Well I waited too long to change it, and last week the clutch was dragging and it would not pump up easily, so I parked it and brought my '91 MR2 out of storage. I did a 15K maintenance today, and will swap the slave tomorrow at a friend's house. For practice I tried to loosen the two mounting bolts and all it took was a 13mm combination wrench, but for the upper one I had to improvise an impact arrangement with a length of 2x2 and a hammer being as how I couldn't get enough leverage with my hand.

Removing the three screws that hold the heat shield so it can be moved out of the way was a great help.

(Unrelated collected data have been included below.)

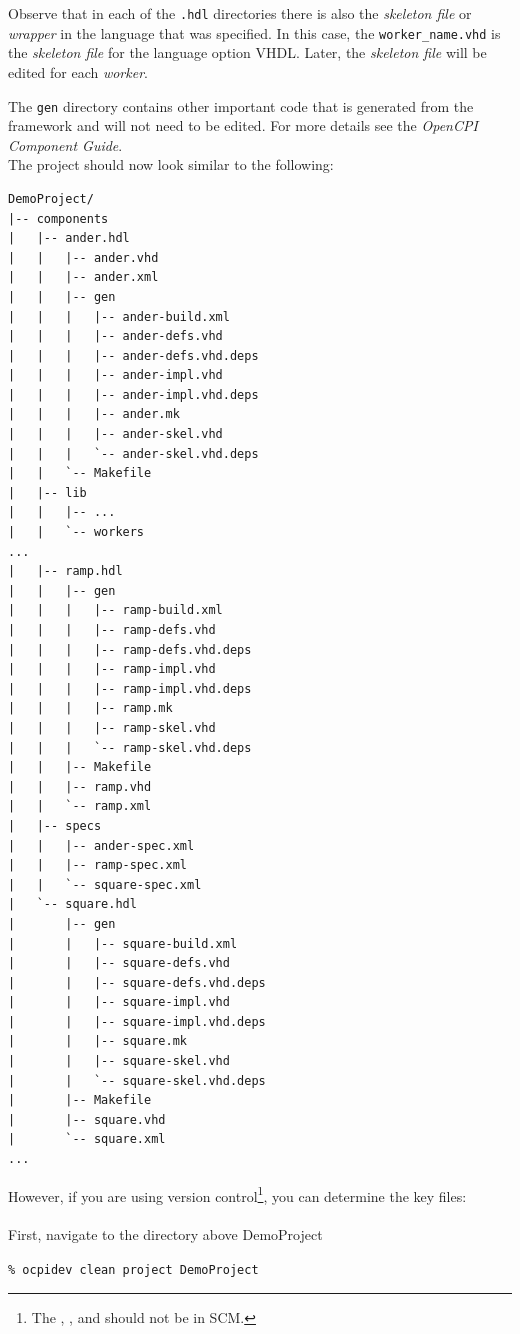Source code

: Observe that in each of the \verb+.hdl+ directories there is also the \textit{skeleton file} or \textit{wrapper} in the language that was specified. In this case, the \verb+worker_name.vhd+ is the \textit{skeleton file} for the language option VHDL. Later, the \textit{skeleton file} will be edited for each \textit{worker}.\newline

The \verb+gen+ directory contains other important code that is generated from the framework and will not need to be edited. For more details see the \textit{OpenCPI Component Guide}.\\

\bstart
The project should now look similar to the following:
\begin{verbatim}
DemoProject/
|-- components
|   |-- ander.hdl
|   |   |-- ander.vhd
|   |   |-- ander.xml
|   |   |-- gen
|   |   |   |-- ander-build.xml
|   |   |   |-- ander-defs.vhd
|   |   |   |-- ander-defs.vhd.deps
|   |   |   |-- ander-impl.vhd
|   |   |   |-- ander-impl.vhd.deps
|   |   |   |-- ander.mk
|   |   |   |-- ander-skel.vhd
|   |   |   `-- ander-skel.vhd.deps
|   |   `-- Makefile
|   |-- lib
|   |   |-- ...
|   |   `-- workers
...
|   |-- ramp.hdl
|   |   |-- gen
|   |   |   |-- ramp-build.xml
|   |   |   |-- ramp-defs.vhd
|   |   |   |-- ramp-defs.vhd.deps
|   |   |   |-- ramp-impl.vhd
|   |   |   |-- ramp-impl.vhd.deps
|   |   |   |-- ramp.mk
|   |   |   |-- ramp-skel.vhd
|   |   |   `-- ramp-skel.vhd.deps
|   |   |-- Makefile
|   |   |-- ramp.vhd
|   |   `-- ramp.xml
|   |-- specs
|   |   |-- ander-spec.xml
|   |   |-- ramp-spec.xml
|   |   `-- square-spec.xml
|   `-- square.hdl
|       |-- gen
|       |   |-- square-build.xml
|       |   |-- square-defs.vhd
|       |   |-- square-defs.vhd.deps
|       |   |-- square-impl.vhd
|       |   |-- square-impl.vhd.deps
|       |   |-- square.mk
|       |   |-- square-skel.vhd
|       |   `-- square-skel.vhd.deps
|       |-- Makefile
|       |-- square.vhd
|       `-- square.xml
...
\end{verbatim}
\bend
\bstart
However, if you are using version control\footnote{The , , and  should not be in SCM.}, you can determine the key files:
\\\\
First, navigate to the directory above DemoProject

\forceindent\verb+% ocpidev clean project DemoProject+\\
\OcpidevClean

I didn't try to loosen the hydraulic line as I do not have a 12mm tubing wrench, but my buddy does, so if I can get it loose without buggering the flats it should work out okay. On LH drive models there is a steel hydraulic line that loops over the gearbox to the connection to the hose on the LH side. According to the Haynes shop manual, RH models have a flex line to the slave, so you remove the flex line coupling upstream at the hard line and remove the slave with the hose attached. Looks like a slave change on the RH driver model may be easier than LH drive. Being as how most Mercs are sold in LH drive markets, I can't understand why they positioned the slave on the RH side!

If anyone has changed a slave on a LH drive 201 or 124 let me know if you have any helpful tips.

Once the clutch release situation is corrected my Merc goes into winter storage.

If the slave doesn't solve the problem, we'll be talking about the master cylinder change some more.